Team

    Daniel Baumann

    Daniel Baumann

    Gianfranco Bertone

    Gianfranco Bertone

    Christoph Weniger

    Christoph Weniger

    Ben Freivogel

    Ben Freivogel

The Early Universe

Early universe

Figure 1: Temperature fluctuations in the cosmic microwave background as measured by the Planck satellite. The hot and cold spots in this map correspond to density variations in the matter 380 000 years after the Big Bang. A central goal of modern cosmology is to explain the origin of these fluctuations. Credit: Planck collaboration.

The early universe was hot and dense. Interactions between particles were very frequent and energetic. Matter was in the form of free electrons and atomic nuclei with light bouncing between them. As the primordial plasma cooled, the light elements (hydrogen, helium and lithium) formed. About 380 000 years after the Big Bang, the temperature had dropped enough for the first stable atoms to exist. At that moment, photons started to propagate freely through the universe. Today, billions of years later, we observe this afterglow of the Big Bang as a faint microwave radiation. This relic radiation isn’t completely uniform but varies in its intensity across the sky (see Fig. 1). These fluctuations reflect tiny variations in the density of the primordial matter, which over time, and under the influence of gravity, grew. Dense regions were getting denser. Eventually, galaxies, stars and planets formed and the large-scale structure of the universe was created.

But, what created the fluctuations in the cosmic microwave background? What was the fundamental origin of the large-scale structure of the universe? A remarkable fact about our Universe is that the structures we see around us are not distributed randomly but rather display interesting spatial correlations. A central challenge of modern cosmology is to construct a consistent history of the Universe that explains these correlations. Observations suggest that the primordial correlations were created before the hot Big Bang, at energies far exceeding those probed by particle colliders. Members of GRAPPA are playing a leading role in the quest to understand the Universe under these extreme conditions.

One of the leading proposals for the origin of structure in the Universe is “cosmological inflation.” According to this theory, the Universe experienced a burst of very rapid expansion just fractions of a second after the Big Bang. Microscopic quantum fluctuations got stretched to cosmic scales providing the seeds for the large-scale structure of the Universe. The correlations observed in the afterglow of the Big Bang were inherited from correlations in the quantum-mechanical fluctuations during inflation (see Fig. 2). While inflation is a very successful phenomenological model, it is not yet a complete theory.
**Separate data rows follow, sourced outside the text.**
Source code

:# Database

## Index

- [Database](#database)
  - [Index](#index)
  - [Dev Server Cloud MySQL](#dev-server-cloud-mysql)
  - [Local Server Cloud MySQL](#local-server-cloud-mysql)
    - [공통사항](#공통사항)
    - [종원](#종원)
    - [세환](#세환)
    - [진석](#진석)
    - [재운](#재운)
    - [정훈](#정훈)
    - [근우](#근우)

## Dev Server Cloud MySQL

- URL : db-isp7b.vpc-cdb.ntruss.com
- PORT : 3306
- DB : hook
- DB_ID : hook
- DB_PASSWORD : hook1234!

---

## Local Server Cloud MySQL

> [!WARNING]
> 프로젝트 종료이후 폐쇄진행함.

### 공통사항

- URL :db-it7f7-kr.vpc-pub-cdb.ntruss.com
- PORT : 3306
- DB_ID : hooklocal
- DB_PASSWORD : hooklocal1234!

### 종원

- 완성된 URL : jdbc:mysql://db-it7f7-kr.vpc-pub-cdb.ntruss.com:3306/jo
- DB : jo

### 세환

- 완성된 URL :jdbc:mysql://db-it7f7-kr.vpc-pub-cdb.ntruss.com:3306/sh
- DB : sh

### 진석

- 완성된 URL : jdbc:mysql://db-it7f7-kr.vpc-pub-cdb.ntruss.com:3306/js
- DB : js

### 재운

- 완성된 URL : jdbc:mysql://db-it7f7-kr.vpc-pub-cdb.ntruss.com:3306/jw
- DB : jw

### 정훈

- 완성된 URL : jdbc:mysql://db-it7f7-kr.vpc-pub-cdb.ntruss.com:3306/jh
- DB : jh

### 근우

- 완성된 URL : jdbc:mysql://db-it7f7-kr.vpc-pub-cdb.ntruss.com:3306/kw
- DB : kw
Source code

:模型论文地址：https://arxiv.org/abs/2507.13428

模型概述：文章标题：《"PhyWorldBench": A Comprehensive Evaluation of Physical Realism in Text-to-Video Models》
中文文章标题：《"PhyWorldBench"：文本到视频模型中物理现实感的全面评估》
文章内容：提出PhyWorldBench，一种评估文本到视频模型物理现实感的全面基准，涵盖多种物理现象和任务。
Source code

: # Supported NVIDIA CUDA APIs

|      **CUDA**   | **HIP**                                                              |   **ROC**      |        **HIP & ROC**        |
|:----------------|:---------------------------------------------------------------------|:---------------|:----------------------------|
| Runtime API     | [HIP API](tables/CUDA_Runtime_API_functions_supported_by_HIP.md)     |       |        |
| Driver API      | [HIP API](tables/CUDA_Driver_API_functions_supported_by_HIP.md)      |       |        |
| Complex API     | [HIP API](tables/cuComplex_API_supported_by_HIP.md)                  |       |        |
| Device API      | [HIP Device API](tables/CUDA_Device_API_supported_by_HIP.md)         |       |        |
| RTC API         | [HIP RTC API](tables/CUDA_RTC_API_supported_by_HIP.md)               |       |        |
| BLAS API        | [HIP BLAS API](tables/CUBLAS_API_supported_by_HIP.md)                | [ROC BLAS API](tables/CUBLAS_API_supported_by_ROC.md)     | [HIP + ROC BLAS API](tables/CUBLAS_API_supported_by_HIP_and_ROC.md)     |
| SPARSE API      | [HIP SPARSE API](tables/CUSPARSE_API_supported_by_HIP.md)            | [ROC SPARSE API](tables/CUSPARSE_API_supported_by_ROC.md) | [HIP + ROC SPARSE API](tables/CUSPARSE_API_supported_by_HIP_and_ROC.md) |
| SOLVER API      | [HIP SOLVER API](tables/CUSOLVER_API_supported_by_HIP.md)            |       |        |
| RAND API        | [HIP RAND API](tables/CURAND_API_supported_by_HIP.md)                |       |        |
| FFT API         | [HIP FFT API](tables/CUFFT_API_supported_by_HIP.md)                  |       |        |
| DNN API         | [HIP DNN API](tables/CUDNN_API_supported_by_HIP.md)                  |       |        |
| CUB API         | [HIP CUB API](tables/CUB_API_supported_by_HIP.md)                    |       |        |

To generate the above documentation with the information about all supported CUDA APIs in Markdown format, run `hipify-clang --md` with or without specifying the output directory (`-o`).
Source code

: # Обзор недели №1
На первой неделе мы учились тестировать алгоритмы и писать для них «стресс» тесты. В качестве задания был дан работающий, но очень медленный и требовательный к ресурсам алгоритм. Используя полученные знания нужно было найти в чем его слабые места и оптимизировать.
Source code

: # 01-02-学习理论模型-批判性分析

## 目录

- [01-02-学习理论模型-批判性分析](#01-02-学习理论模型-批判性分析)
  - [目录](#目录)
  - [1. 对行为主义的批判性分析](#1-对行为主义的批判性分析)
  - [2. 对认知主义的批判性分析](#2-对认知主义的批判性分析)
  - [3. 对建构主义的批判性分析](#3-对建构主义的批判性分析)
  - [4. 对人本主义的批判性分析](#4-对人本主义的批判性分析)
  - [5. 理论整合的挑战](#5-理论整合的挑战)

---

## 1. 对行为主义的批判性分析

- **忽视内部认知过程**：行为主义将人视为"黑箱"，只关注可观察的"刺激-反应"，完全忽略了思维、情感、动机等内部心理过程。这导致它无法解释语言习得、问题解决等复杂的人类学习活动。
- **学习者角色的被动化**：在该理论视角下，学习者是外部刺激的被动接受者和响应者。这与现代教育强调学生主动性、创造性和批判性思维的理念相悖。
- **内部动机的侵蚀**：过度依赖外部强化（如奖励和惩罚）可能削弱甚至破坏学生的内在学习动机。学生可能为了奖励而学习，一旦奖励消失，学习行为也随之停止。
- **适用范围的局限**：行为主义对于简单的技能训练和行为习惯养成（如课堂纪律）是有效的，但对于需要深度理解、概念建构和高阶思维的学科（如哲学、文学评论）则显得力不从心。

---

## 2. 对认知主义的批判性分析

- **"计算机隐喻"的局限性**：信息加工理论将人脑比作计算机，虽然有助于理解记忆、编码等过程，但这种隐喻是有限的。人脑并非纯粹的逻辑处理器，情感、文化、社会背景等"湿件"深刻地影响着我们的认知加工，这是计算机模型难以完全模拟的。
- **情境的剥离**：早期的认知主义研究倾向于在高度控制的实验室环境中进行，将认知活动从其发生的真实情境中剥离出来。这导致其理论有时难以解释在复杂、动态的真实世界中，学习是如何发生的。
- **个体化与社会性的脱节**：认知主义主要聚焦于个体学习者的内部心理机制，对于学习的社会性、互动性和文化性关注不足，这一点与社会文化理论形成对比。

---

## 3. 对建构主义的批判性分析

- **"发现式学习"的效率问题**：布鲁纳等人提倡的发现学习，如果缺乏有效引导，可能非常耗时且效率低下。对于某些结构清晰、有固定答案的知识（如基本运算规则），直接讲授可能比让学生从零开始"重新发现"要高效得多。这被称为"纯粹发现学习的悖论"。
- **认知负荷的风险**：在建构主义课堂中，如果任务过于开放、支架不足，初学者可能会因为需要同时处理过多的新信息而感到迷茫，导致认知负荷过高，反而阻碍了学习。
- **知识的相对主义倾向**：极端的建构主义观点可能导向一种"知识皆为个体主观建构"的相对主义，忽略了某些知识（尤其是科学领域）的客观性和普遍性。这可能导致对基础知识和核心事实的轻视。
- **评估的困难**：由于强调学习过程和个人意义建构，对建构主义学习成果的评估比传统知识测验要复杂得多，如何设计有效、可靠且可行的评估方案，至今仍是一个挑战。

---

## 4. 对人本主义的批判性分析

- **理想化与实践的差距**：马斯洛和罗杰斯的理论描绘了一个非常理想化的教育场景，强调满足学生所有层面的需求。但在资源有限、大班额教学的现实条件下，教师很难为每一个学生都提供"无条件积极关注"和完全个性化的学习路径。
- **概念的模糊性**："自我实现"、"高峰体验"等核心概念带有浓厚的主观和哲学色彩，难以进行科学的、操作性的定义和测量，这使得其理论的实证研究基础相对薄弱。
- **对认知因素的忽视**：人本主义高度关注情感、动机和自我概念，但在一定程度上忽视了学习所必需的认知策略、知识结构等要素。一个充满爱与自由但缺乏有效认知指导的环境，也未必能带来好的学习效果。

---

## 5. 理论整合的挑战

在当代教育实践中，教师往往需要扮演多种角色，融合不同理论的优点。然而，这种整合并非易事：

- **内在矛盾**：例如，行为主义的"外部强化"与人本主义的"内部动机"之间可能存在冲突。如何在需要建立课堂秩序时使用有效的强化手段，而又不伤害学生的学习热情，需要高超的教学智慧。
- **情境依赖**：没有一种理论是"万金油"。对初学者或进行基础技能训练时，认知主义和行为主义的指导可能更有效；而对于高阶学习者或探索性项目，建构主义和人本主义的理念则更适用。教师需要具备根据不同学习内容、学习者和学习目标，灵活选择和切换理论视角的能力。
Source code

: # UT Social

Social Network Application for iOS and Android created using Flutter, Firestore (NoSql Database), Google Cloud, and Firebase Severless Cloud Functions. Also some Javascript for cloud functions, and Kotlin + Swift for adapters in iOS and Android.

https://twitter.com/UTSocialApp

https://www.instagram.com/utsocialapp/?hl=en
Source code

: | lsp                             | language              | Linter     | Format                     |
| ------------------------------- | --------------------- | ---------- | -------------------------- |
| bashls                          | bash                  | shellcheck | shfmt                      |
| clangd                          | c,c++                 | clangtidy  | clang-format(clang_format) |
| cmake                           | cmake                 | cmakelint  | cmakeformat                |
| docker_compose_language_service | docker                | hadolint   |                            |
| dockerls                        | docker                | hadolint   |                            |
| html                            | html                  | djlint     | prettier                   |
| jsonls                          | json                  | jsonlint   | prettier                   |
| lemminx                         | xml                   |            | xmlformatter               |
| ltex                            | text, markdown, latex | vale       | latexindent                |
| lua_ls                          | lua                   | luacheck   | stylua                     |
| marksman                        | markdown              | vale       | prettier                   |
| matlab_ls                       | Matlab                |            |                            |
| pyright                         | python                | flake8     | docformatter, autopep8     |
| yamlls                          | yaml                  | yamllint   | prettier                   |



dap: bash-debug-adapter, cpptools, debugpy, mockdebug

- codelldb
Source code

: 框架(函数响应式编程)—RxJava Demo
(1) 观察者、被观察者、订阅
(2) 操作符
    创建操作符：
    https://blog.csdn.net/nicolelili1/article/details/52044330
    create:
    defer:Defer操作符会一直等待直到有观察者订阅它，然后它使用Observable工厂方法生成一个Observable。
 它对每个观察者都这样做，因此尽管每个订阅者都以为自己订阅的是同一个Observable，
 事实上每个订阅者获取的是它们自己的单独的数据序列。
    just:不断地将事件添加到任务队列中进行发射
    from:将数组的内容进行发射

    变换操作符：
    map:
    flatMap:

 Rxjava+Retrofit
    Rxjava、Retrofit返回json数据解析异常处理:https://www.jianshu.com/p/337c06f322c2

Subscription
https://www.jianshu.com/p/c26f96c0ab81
In particular, the physical origin of the inflationary expansion is still a mystery. Members of GRAPPA are investigating the physics of inflation in theories of quantum gravity and from the viewpoint of effective field theory (Baumann, Freivogel). They are also exploring the phenomenological consequences of inflation, including the possibility that inflation gave rise to primordial black holes (Bertone).

Quantum fluctuations during inflation

Caption: Quantum fluctuations during inflation produce correlated density fluctuations at the beginning of the hot Big Bang. Researchers at GRAPPA are exploring whether this mechanism was the origin of the large-scale structure of the Universe.